Dear Baby | The First Year
You are one. You are 365 days of love and change and growth. You are 12 months of gratitude.
Your bassinet is still sitting next to my bed. Did you know that? You’re far too big for it now, but in all these months you’ve been in your crib, I still haven’t been able to touch it. It’s been there since before you even arrived. I used to stare at it late into the night, when you’d keep me awake with your belly kicks, and I’d dream of the day your little toes would wiggle inside of it. So I hope you understand why I’m struggling to move it. To me, that bassinet is a sign of all the dreams I had to become your mom.
The first time someone mentioned your first birthday (a few months early), I snapped. It wasn’t very gracious of me, but I wasn’t ready to plan a party. To me, you were my firstborn still as small as the day I met you. You were the near-invisible bean in the ultrasound picture still tucked under my pillow. You were my baby. Oh, sweet one, how did you ever get so big? This first year has been magic with you.
Daddy and I were so proud to bring you home. We hugged the nurses and hurried down the hallways so we could show you your home.

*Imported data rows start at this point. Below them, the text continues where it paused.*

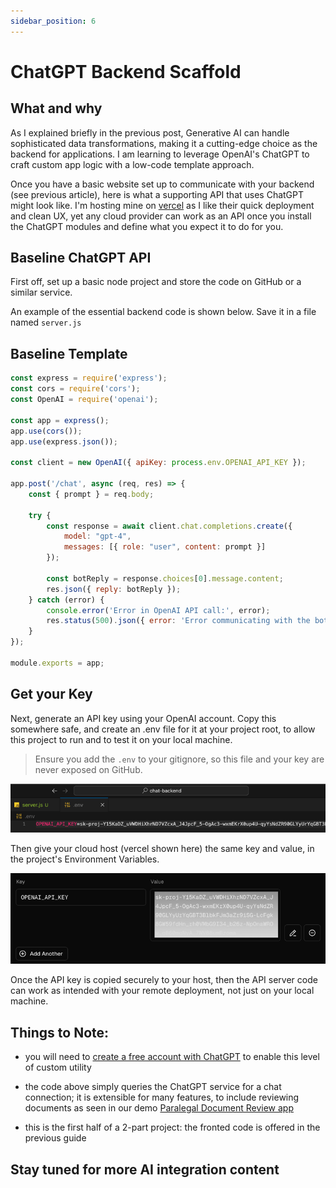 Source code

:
 ```yaml
---
sidebar_position: 6
---
```


# ChatGPT Backend Scaffold

## What and why

As I explained briefly in the previous post, Generative AI can handle sophisticated data transformations, making it a cutting-edge choice as the backend for applications. I am learning to leverage OpenAI's ChatGPT to craft custom app logic with a low-code template approach.

Once you have a basic website set up to communicate with your backend (see previous article), here is what a supporting API that uses ChatGPT might look like. I'm hosting mine on [vercel](www.vercel.com) as I like their quick deployment and clean UX, yet any cloud provider can work as an API once you install the ChatGPT modules and define what you expect it to do for you.

## Baseline ChatGPT API

First off, set up a basic node project and store the code on GitHub or a similar service.

An example of the essential backend code is shown below. Save it in a file named ```server.js``` 

## Baseline Template

```js
const express = require('express');
const cors = require('cors');
const OpenAI = require('openai');

const app = express();
app.use(cors());
app.use(express.json());

const client = new OpenAI({ apiKey: process.env.OPENAI_API_KEY });

app.post('/chat', async (req, res) => {
    const { prompt } = req.body;
    
    try {
        const response = await client.chat.completions.create({
            model: "gpt-4",
            messages: [{ role: "user", content: prompt }]
        });

        const botReply = response.choices[0].message.content;
        res.json({ reply: botReply });
    } catch (error) {
        console.error('Error in OpenAI API call:', error);
        res.status(500).json({ error: 'Error communicating with the bot' });
    }
});

module.exports = app;
```

## Get your Key

Next, generate an API key using your OpenAI account. Copy this somewhere safe, and create an .env file for it at your project root, to allow this project to run and to test it on your local machine. 


> Ensure you add the ```.env``` to your gitignore, so this file and your key are never exposed on GitHub.

![API-key-demo-1](./key-demo1.png)

Then give your cloud host (vercel shown here) the same key and value, in the project's Environment Variables.

![API-key-demo-2](./key-demo2.png)

Once the API key is copied securely to your host, then the API server code can work as intended with your remote deployment, not just on your local machine.


## Things to Note:

- you will need to [create a free account with ChatGPT](https://platform.openai.com/signup) to enable this level of custom utility

- the code above simply queries the ChatGPT service for a chat connection; it is extensible for many features, to include reviewing documents as seen in our demo [Paralegal Document Review app](https://jacks.media/docreview)

- this is the first half of a 2-part project: the fronted code is offered in the previous guide

## Stay tuned for more AI integration content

“You are 365 days of love and change and growth. You are 12 months of gratitude.”
You’re so funny now. You belly laugh over blowing bubbles. You can dunk a basketball like you’re getting drafted tomorrow. You can break dance, and hide behind curtains, and say ‘mama’ over and over and over again. You love yogurt and cheese and pasta (which means you’re definitely not vegan despite how trendy it was the year you were born). And you love a crowd more than anything else.
My favorite time with you is in the morning, when your sleepy eyes find mine, and you nestle into my chest. We open your curtains, and say good morning to the trees, and to the birds, and to the sky. I always tell you it’s going to be the best day ever — because it always is.
“You have a way of turning everything to magic”
A part of me fears losing your newness, your dependency on me, your sweet baby smell. I fear losing the memories of our earliest days together, when you would sleep on my heart after a long hour of nursing. I even fear losing the panic of new motherhood, in those first days home from the hospital. I had no idea what to do.
I fear losing your toothless smile. The sound of your first words. The joy of watching you take your first steps. I’m trying to hang onto every part of who you are right now, while also letting you go — so you can fall in love with this world all on your own.
You and me — we’re old friends, sweet boy. Your heart, your soul, your movements — it all feels like it has been a part of me forever. Part of my hopes, my dreams, my plans — and now, my every day.
Happy 365 days of best days ever. I’ll always be right here.